<<<<

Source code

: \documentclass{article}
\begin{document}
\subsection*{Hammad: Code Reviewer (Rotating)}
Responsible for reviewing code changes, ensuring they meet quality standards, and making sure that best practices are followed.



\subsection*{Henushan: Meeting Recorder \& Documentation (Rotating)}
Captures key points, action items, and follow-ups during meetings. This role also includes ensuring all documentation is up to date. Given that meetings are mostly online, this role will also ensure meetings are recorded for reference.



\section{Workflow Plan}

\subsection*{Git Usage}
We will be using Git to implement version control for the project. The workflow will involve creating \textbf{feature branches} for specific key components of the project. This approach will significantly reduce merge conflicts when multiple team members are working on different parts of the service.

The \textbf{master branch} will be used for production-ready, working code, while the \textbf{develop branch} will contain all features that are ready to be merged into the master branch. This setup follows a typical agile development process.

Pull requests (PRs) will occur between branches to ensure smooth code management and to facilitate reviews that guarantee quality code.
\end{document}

>>>>

Exercise objective: Look through the entries above and quote exactly the lines from the line with "Responsible for reviewing" to the line with "We will be using", counting both of those lines.

Output for this task:
Responsible for reviewing code changes, ensuring they meet quality standards, and making sure that best practices are followed.



\subsection*{Henushan: Meeting Recorder \& Documentation (Rotating)}
Captures key points, action items, and follow-ups during meetings. This role also includes ensuring all documentation is up to date. Given that meetings are mostly online, this role will also ensure meetings are recorded for reference.



\section{Workflow Plan}

\subsection*{Git Usage}
We will be using Git to implement version control for the project. The workflow will involve creating \textbf{feature branches} for specific key components of the project. This approach will significantly reduce merge conflicts when multiple team members are working on different parts of the service.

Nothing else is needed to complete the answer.